Report Shows MN is Bad for Business

State’s income tax, complex tax code and estate tax make it volatile for business owners.

Washington D.C. – The Tax Foundation and the Minnesota Business Partnership have teamed up to publish an illustrated guide to Minnesota’s tax climate.

The two entities published the chart book and accompanying press release Wednesday. The goal of the publication is to provide “taxpayers, the media, and policymakers with information that could help improve the state’s business tax climate.”

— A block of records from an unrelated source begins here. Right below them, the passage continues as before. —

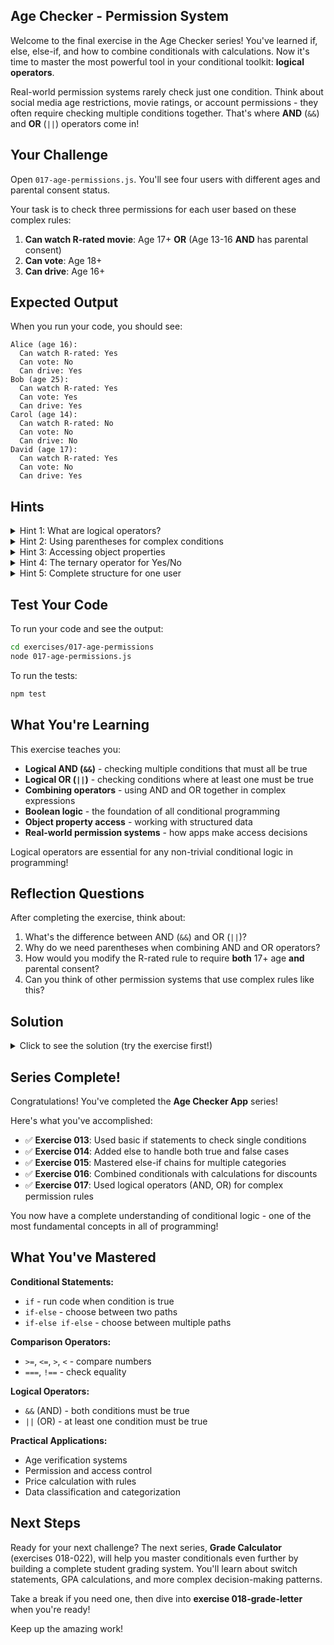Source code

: ## Age Checker - Permission System

Welcome to the final exercise in the Age Checker series! You've learned if, else, else-if, and how to combine conditionals with calculations. Now it's time to master the most powerful tool in your conditional toolkit: **logical operators**.

Real-world permission systems rarely check just one condition. Think about social media age restrictions, movie ratings, or account permissions - they often require checking multiple conditions together. That's where **AND** (`&&`) and **OR** (`||`) operators come in!

## Your Challenge

Open `017-age-permissions.js`. You'll see four users with different ages and parental consent status.

Your task is to check three permissions for each user based on these complex rules:

1. **Can watch R-rated movie**: Age 17+ **OR** (Age 13-16 **AND** has parental consent)
2. **Can vote**: Age 18+
3. **Can drive**: Age 16+

## Expected Output

When you run your code, you should see:
```
Alice (age 16):
  Can watch R-rated: Yes
  Can vote: No
  Can drive: Yes
Bob (age 25):
  Can watch R-rated: Yes
  Can vote: Yes
  Can drive: Yes
Carol (age 14):
  Can watch R-rated: No
  Can vote: No
  Can drive: No
David (age 17):
  Can watch R-rated: Yes
  Can vote: No
  Can drive: Yes
```

## Hints

<details>
<summary>Hint 1: What are logical operators?</summary>

Logical operators let you combine multiple conditions:

**AND operator (`&&`)** - Both conditions must be true:
```javascript
const age = 16;
const hasLicense = true;

if (age >= 16 && hasLicense) {
  console.log("Can drive!");  // Only runs if BOTH are true
}
```

**OR operator (`||`)** - At least one condition must be true:
```javascript
const age = 16;
const hasParentalConsent = true;

if (age >= 18 || hasParentalConsent) {
  console.log("Can proceed");  // Runs if EITHER is true
}
```

**Truth tables:**

AND (`&&`):
- true && true = true
- true && false = false
- false && true = false
- false && false = false

OR (`||`):
- true || true = true
- true || false = true
- false || true = true
- false || false = false
</details>

<details>
<summary>Hint 2: Using parentheses for complex conditions</summary>

When combining AND and OR, use parentheses to make the order clear:

```javascript
// Can watch R-rated: 17+ OR (13-16 AND has consent)
const canWatch = age >= 17 || (age >= 13 && age <= 16 && hasParentalConsent);
```

**Why parentheses matter:**
```javascript
// Without parentheses (might not work as expected):
const result = age >= 17 || age >= 13 && age <= 16 && hasParentalConsent;

// With parentheses (clear and correct):
const result = age >= 17 || (age >= 13 && age <= 16 && hasParentalConsent);
```

The parentheses group the conditions: "17+ OR (teen with consent)"
</details>

<details>
<summary>Hint 3: Accessing object properties</summary>

User information is stored in objects. Access properties with dot notation:

```javascript
const user = { name: "Alice", age: 16, hasParentalConsent: true };

console.log(user.name);  // "Alice"
console.log(user.age);  // 16
console.log(user.hasParentalConsent);  // true
```

Use these in your conditions:
```javascript
if (user.age >= 18) {
  console.log(`${user.name} can vote`);
}
```
</details>

<details>
<summary>Hint 4: The ternary operator for Yes/No</summary>

Display "Yes" or "No" based on a boolean value:

```javascript
const canVote = age >= 18;
console.log(`Can vote: ${canVote ? "Yes" : "No"}`);

// Or inline:
console.log(`Can vote: ${age >= 18 ? "Yes" : "No"}`);
```
</details>

<details>
<summary>Hint 5: Complete structure for one user</summary>

Here's the complete logic for checking one user's permissions:

```javascript
const user = { name: "Alice", age: 16, hasParentalConsent: true };

// Calculate permissions
const canWatchRRated = user.age >= 17 || (user.age >= 13 && user.age <= 16 && user.hasParentalConsent);
const canVote = user.age >= 18;
const canDrive = user.age >= 16;

// Display results
console.log(`${user.name} (age ${user.age}):`);
console.log(`  Can watch R-rated: ${canWatchRRated ? "Yes" : "No"}`);
console.log(`  Can vote: ${canVote ? "Yes" : "No"}`);
console.log(`  Can drive: ${canDrive ? "Yes" : "No"}`);
```

Apply this pattern to all four users!
</details>

## Test Your Code

To run your code and see the output:
```bash
cd exercises/017-age-permissions
node 017-age-permissions.js
```

To run the tests:
```bash
npm test
```

## What You're Learning

This exercise teaches you:
- **Logical AND (`&&`)** - checking multiple conditions that must all be true
- **Logical OR (`||`)** - checking conditions where at least one must be true
- **Combining operators** - using AND and OR together in complex expressions
- **Boolean logic** - the foundation of all conditional programming
- **Object property access** - working with structured data
- **Real-world permission systems** - how apps make access decisions

Logical operators are essential for any non-trivial conditional logic in programming!

## Reflection Questions

After completing the exercise, think about:
1. What's the difference between AND (`&&`) and OR (`||`)?
2. Why do we need parentheses when combining AND and OR operators?
3. How would you modify the R-rated rule to require **both** 17+ age **and** parental consent?
4. Can you think of other permission systems that use complex rules like this?

## Solution

<details>
<summary>Click to see the solution (try the exercise first!)</summary>

```javascript
export function checkPermissions() {
  // User information
  const user1 = { name: "Alice", age: 16, hasParentalConsent: true };
  const user2 = { name: "Bob", age: 25, hasParentalConsent: false };
  const user3 = { name: "Carol", age: 14, hasParentalConsent: false };
  const user4 = { name: "David", age: 17, hasParentalConsent: true };

  // Check permissions for user1 (Alice)
  const canWatchRRated1 = user1.age >= 17 || (user1.age >= 13 && user1.age <= 16 && user1.hasParentalConsent);
  const canVote1 = user1.age >= 18;
  const canDrive1 = user1.age >= 16;

  console.log(`${user1.name} (age ${user1.age}):`);
  console.log(`  Can watch R-rated: ${canWatchRRated1 ? "Yes" : "No"}`);
  console.log(`  Can vote: ${canVote1 ? "Yes" : "No"}`);
  console.log(`  Can drive: ${canDrive1 ? "Yes" : "No"}`);

  // Check permissions for user2 (Bob)
  const canWatchRRated2 = user2.age >= 17 || (user2.age >= 13 && user2.age <= 16 && user2.hasParentalConsent);
  const canVote2 = user2.age >= 18;
  const canDrive2 = user2.age >= 16;

  console.log(`${user2.name} (age ${user2.age}):`);
  console.log(`  Can watch R-rated: ${canWatchRRated2 ? "Yes" : "No"}`);
  console.log(`  Can vote: ${canVote2 ? "Yes" : "No"}`);
  console.log(`  Can drive: ${canDrive2 ? "Yes" : "No"}`);

  // Check permissions for user3 (Carol)
  const canWatchRRated3 = user3.age >= 17 || (user3.age >= 13 && user3.age <= 16 && user3.hasParentalConsent);
  const canVote3 = user3.age >= 18;
  const canDrive3 = user3.age >= 16;

  console.log(`${user3.name} (age ${user3.age}):`);
  console.log(`  Can watch R-rated: ${canWatchRRated3 ? "Yes" : "No"}`);
  console.log(`  Can vote: ${canVote3 ? "Yes" : "No"}`);
  console.log(`  Can drive: ${canDrive3 ? "Yes" : "No"}`);

  // Check permissions for user4 (David)
  const canWatchRRated4 = user4.age >= 17 || (user4.age >= 13 && user4.age <= 16 && user4.hasParentalConsent);
  const canVote4 = user4.age >= 18;
  const canDrive4 = user4.age >= 16;

  console.log(`${user4.name} (age ${user4.age}):`);
  console.log(`  Can watch R-rated: ${canWatchRRated4 ? "Yes" : "No"}`);
  console.log(`  Can vote: ${canVote4 ? "Yes" : "No"}`);
  console.log(`  Can drive: ${canDrive4 ? "Yes" : "No"}`);
}

checkPermissions();
```

**Breaking down the R-rated logic:**

```javascript
const canWatchRRated = age >= 17 || (age >= 13 && age <= 16 && hasParentalConsent);
```

This reads as: "Can watch if **either**:
- Age is 17 or older, **OR**
- Age is between 13-16 **AND** has parental consent"

**For Alice (age 16, has consent):**
```javascript
16 >= 17  // false
(16 >= 13 && 16 <= 16 && true)  // true && true && true = true
false || true  // true → Can watch!
```

**For Bob (age 25, no consent):**
```javascript
25 >= 17  // true
// The OR short-circuits - doesn't even check the second part!
true || ...  // true → Can watch!
```

**For Carol (age 14, no consent):**
```javascript
14 >= 17  // false
(14 >= 13 && 14 <= 16 && false)  // true && true && false = false
false || false  // false → Cannot watch
```

**For David (age 17, has consent):**
```javascript
17 >= 17  // true
// Again, OR short-circuits
true || ...  // true → Can watch!
```

**Understanding short-circuit evaluation:**

With OR (`||`):
- If the first condition is true, JavaScript doesn't check the rest
- `true || anything` = `true`

With AND (`&&`):
- If the first condition is false, JavaScript doesn't check the rest
- `false && anything` = `false`

This improves performance and prevents errors!

**Truth tables for the R-rated rule:**

| Age | Has Consent | age >= 17 | age 13-16 + consent | Can Watch |
|-----|-------------|-----------|---------------------|-----------|
| 16  | Yes         | false     | true                | **Yes**   |
| 25  | No          | true      | false               | **Yes**   |
| 14  | No          | false     | false               | **No**    |
| 17  | Yes         | true      | false               | **Yes**   |

**Alternative: Using if-else instead of ternary:**
```javascript
console.log(`${user.name} (age ${user.age}):`);

if (canWatchRRated) {
  console.log("  Can watch R-rated: Yes");
} else {
  console.log("  Can watch R-rated: No");
}

if (canVote) {
  console.log("  Can vote: Yes");
} else {
  console.log("  Can vote: No");
}

if (canDrive) {
  console.log("  Can drive: Yes");
} else {
  console.log("  Can drive: No");
}
```

Both approaches work - the ternary operator is more concise!

**Real-world examples of complex permission logic:**
- Social media: Age 13+ OR (under 13 AND parent verified account)
- R-rated content: Age 17+ OR (age 13+ AND parental permission)
- Account deletion: (Account owner AND logged in) OR (Admin AND has deletion rights)
- File access: (File is public) OR (User is owner) OR (User in shared list AND has read permission)
- Checkout: (Items in cart) AND (Valid payment method) AND (Shipping address provided OR digital product)

**Common logical operator patterns:**
```javascript
// Both conditions must be true
if (isLoggedIn && hasPermission) { }

// At least one must be true
if (isAdmin || isOwner) { }

// Combining AND and OR
if (isPublic || (isPrivate && isOwner)) { }

// Multiple ANDs
if (age >= 18 && hasLicense && hasInsurance) { }

// Multiple ORs
if (isStudent || isSenior || isMilitary) { }
```

</details>

## Series Complete!

Congratulations! You've completed the **Age Checker App** series!

Here's what you've accomplished:
- ✅ **Exercise 013**: Used basic if statements to check single conditions
- ✅ **Exercise 014**: Added else to handle both true and false cases
- ✅ **Exercise 015**: Mastered else-if chains for multiple categories
- ✅ **Exercise 016**: Combined conditionals with calculations for discounts
- ✅ **Exercise 017**: Used logical operators (AND, OR) for complex permission rules

You now have a complete understanding of conditional logic - one of the most fundamental concepts in all of programming!

## What You've Mastered

**Conditional Statements:**
- `if` - run code when condition is true
- `if-else` - choose between two paths
- `if-else if-else` - choose between multiple paths

**Comparison Operators:**
- `>=`, `<=`, `>`, `<` - compare numbers
- `===`, `!==` - check equality

**Logical Operators:**
- `&&` (AND) - both conditions must be true
- `||` (OR) - at least one condition must be true

**Practical Applications:**
- Age verification systems
- Permission and access control
- Price calculation with rules
- Data classification and categorization

## Next Steps

Ready for your next challenge? The next series, **Grade Calculator** (exercises 018-022), will help you master conditionals even further by building a complete student grading system. You'll learn about switch statements, GPA calculations, and more complex decision-making patterns.

Take a break if you need one, then dive into **exercise 018-grade-letter** when you're ready!

Keep up the amazing work!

Minnesota’s “Tax Freedom Day,” the day that all Minnesota citizens have earned enough money to pay their cumulative taxes for the year, is April 30. This ranks 45th worst among all states. The nation as a whole has a Tax Freedom Day of April 24. Its total tax burden on its residents is 10.8 percent of the state’s total income, the eighth highest mark in the nation. New York ranks highest at 12.7 percent, while Alaska has the lowest mark at 6.5 percent.

“Compared to most other states, Minnesota has a complex tax code with high individual and corporate rates,” Tax Foundation policy analyst and chart book co-author Morgan Scarboro said, “Its property tax system is far more complicated than anywhere else in the country. And unlike a large majority of states, Minnesota also continues to impose an estate tax. These issues could limit Minnesota’s economic growth in the future.”

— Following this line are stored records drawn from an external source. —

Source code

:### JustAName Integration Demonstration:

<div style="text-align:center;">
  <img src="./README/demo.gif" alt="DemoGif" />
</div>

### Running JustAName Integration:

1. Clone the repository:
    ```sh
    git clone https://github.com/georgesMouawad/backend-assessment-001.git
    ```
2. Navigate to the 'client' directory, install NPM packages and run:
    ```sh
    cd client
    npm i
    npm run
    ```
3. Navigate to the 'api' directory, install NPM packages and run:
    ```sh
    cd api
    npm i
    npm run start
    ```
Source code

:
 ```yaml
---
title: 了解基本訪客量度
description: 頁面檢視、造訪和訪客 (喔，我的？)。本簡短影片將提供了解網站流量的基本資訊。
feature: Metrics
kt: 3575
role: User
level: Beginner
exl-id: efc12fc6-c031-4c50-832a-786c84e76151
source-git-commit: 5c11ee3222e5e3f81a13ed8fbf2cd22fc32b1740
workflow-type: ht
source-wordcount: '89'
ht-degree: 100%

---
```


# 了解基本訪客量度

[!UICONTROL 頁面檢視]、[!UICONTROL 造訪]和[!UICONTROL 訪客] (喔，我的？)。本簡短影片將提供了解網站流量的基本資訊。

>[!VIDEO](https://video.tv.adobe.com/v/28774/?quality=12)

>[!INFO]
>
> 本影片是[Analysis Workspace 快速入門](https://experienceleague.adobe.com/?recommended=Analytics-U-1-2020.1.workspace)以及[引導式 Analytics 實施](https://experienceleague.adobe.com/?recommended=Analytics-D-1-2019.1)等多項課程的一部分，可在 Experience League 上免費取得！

The overall business climate and contributing factors push Minnesota further down the rankings. At 46th overall, it loses out to neighboring Iowa by six places and to Wisconsin by seven, but South Dakota far outshines Minnesota with its number two overall ranking. The worst contributing rankings for Minnesota are its 45th place finish on individual income tax, and a 43rd place ranking on corporate taxes.

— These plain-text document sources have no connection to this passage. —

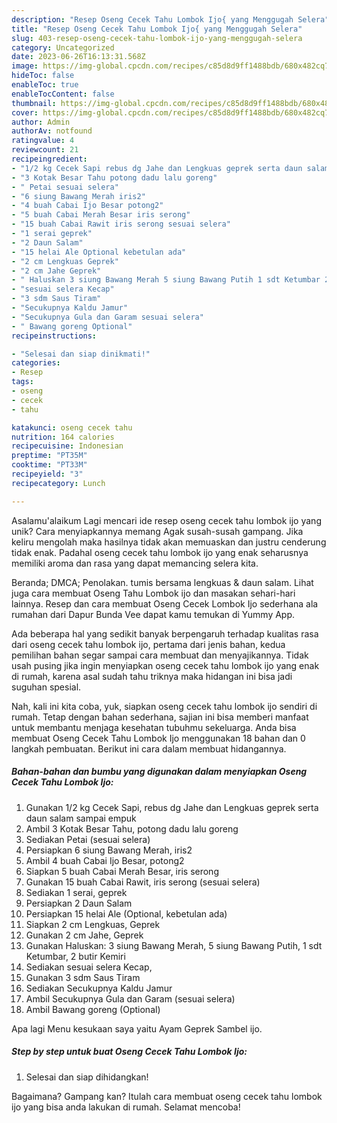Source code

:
 ```yaml
---
description: "Resep Oseng Cecek Tahu Lombok Ijo{ yang Menggugah Selera"
title: "Resep Oseng Cecek Tahu Lombok Ijo{ yang Menggugah Selera"
slug: 403-resep-oseng-cecek-tahu-lombok-ijo-yang-menggugah-selera
category: Uncategorized
date: 2023-06-26T16:13:31.568Z
image: https://img-global.cpcdn.com/recipes/c85d8d9ff1488bdb/680x482cq70/oseng-cecek-tahu-lombok-ijo-foto-resep-utama.jpg
hideToc: false
enableToc: true
enableTocContent: false
thumbnail: https://img-global.cpcdn.com/recipes/c85d8d9ff1488bdb/680x482cq70/oseng-cecek-tahu-lombok-ijo-foto-resep-utama.jpg
cover: https://img-global.cpcdn.com/recipes/c85d8d9ff1488bdb/680x482cq70/oseng-cecek-tahu-lombok-ijo-foto-resep-utama.jpg
author: Admin
authorAv: notfound
ratingvalue: 4
reviewcount: 21
recipeingredient:
- "1/2 kg Cecek Sapi rebus dg Jahe dan Lengkuas geprek serta daun salam sampai empuk"
- "3 Kotak Besar Tahu potong dadu lalu goreng"
- " Petai sesuai selera"
- "6 siung Bawang Merah iris2"
- "4 buah Cabai Ijo Besar potong2"
- "5 buah Cabai Merah Besar iris serong"
- "15 buah Cabai Rawit iris serong sesuai selera"
- "1 serai geprek"
- "2 Daun Salam"
- "15 helai Ale Optional kebetulan ada"
- "2 cm Lengkuas Geprek"
- "2 cm Jahe Geprek"
- " Haluskan 3 siung Bawang Merah 5 siung Bawang Putih 1 sdt Ketumbar 2 butir Kemiri"
- "sesuai selera Kecap"
- "3 sdm Saus Tiram"
- "Secukupnya Kaldu Jamur"
- "Secukupnya Gula dan Garam sesuai selera"
- " Bawang goreng Optional"
recipeinstructions:

- "Selesai dan siap dinikmati!"
categories:
- Resep
tags:
- oseng
- cecek
- tahu

katakunci: oseng cecek tahu 
nutrition: 164 calories
recipecuisine: Indonesian
preptime: "PT35M"
cooktime: "PT33M"
recipeyield: "3"
recipecategory: Lunch

---
```



Asalamu'alaikum Lagi mencari ide resep oseng cecek tahu lombok ijo yang unik? Cara menyiapkannya memang Agak susah-susah gampang. Jika keliru mengolah maka hasilnya tidak akan memuaskan dan justru cenderung tidak enak. Padahal oseng cecek tahu lombok ijo yang enak seharusnya memiliki aroma dan rasa yang dapat memancing selera kita.


Beranda; DMCA; Penolakan. tumis bersama lengkuas &amp; daun salam. Lihat juga cara membuat Oseng Tahu Lombok ijo dan masakan sehari-hari lainnya. Resep dan cara membuat Oseng Cecek Lombok Ijo sederhana ala rumahan dari Dapur Bunda Vee dapat kamu temukan di Yummy App.

Ada beberapa hal yang sedikit banyak berpengaruh terhadap kualitas rasa dari oseng cecek tahu lombok ijo, pertama dari jenis bahan, kedua pemilihan bahan segar sampai cara membuat dan menyajikannya. Tidak usah pusing jika ingin menyiapkan oseng cecek tahu lombok ijo yang enak di rumah, karena asal sudah tahu triknya maka hidangan ini bisa jadi suguhan spesial.


Nah, kali ini kita coba, yuk, siapkan oseng cecek tahu lombok ijo sendiri di rumah. Tetap dengan bahan sederhana, sajian ini bisa memberi manfaat untuk membantu menjaga kesehatan tubuhmu sekeluarga. Anda bisa membuat Oseng Cecek Tahu Lombok Ijo menggunakan 18 bahan dan 0 langkah pembuatan. Berikut ini cara dalam membuat hidangannya.

<!--inarticleads1-->

##### Bahan-bahan dan bumbu yang digunakan dalam menyiapkan Oseng Cecek Tahu Lombok Ijo:

1. Gunakan 1/2 kg Cecek Sapi, rebus dg Jahe dan Lengkuas geprek serta daun salam sampai empuk
1. Ambil 3 Kotak Besar Tahu, potong dadu lalu goreng
1. Sediakan  Petai (sesuai selera)
1. Persiapkan 6 siung Bawang Merah, iris2
1. Ambil 4 buah Cabai Ijo Besar, potong2
1. Siapkan 5 buah Cabai Merah Besar, iris serong
1. Gunakan 15 buah Cabai Rawit, iris serong (sesuai selera)
1. Sediakan 1 serai, geprek
1. Persiapkan 2 Daun Salam
1. Persiapkan 15 helai Ale (Optional, kebetulan ada)
1. Siapkan 2 cm Lengkuas, Geprek
1. Gunakan 2 cm Jahe, Geprek
1. Gunakan  Haluskan: 3 siung Bawang Merah, 5 siung Bawang Putih, 1 sdt Ketumbar, 2 butir Kemiri
1. Sediakan sesuai selera Kecap,
1. Gunakan 3 sdm Saus Tiram
1. Sediakan Secukupnya Kaldu Jamur
1. Ambil Secukupnya Gula dan Garam (sesuai selera)
1. Ambil  Bawang goreng (Optional)


Apa lagi Menu kesukaan saya yaitu Ayam Geprek Sambel ijo. 

<!--inarticleads2-->

##### Step by step untuk buat Oseng Cecek Tahu Lombok Ijo:


1. Selesai dan siap dihidangkan!



Bagaimana? Gampang kan? Itulah cara membuat oseng cecek tahu lombok ijo yang bisa anda lakukan di rumah. Selamat mencoba!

Minnesota’s 9.8 percent corporate tax rate is the second highest in the Midwest behind Iowa’s 12 percent rate. It is also the third highest in the nation with Pennsylvania’s 9.99 percent rate taking second in the U.S.

The guide shows Minnesota has the most complex property tax code in the nation  with 52 different classifications. The state with the next highest tax classifications is South Dakota, with just 14.  The average for States is just six classifications. Total property tax collections in Minnesota may soon cross the $900 million mark, having just broken $800 million in 2011.

Minnesota is also one of thirteen states with an estate tax still in place. It also has the fifth lowest starting point for such taxation; as well as the fourth highest starting percentage of taxation, with a range between nine and 16 percent.

Over the past fourteen years, and perhaps as a result of these intense taxation policies, Minnesota has had a negative net migration each year. The last time that more people moved into the state than moved out was in 2001, when Jesse Ventura was still governor of Minnesota.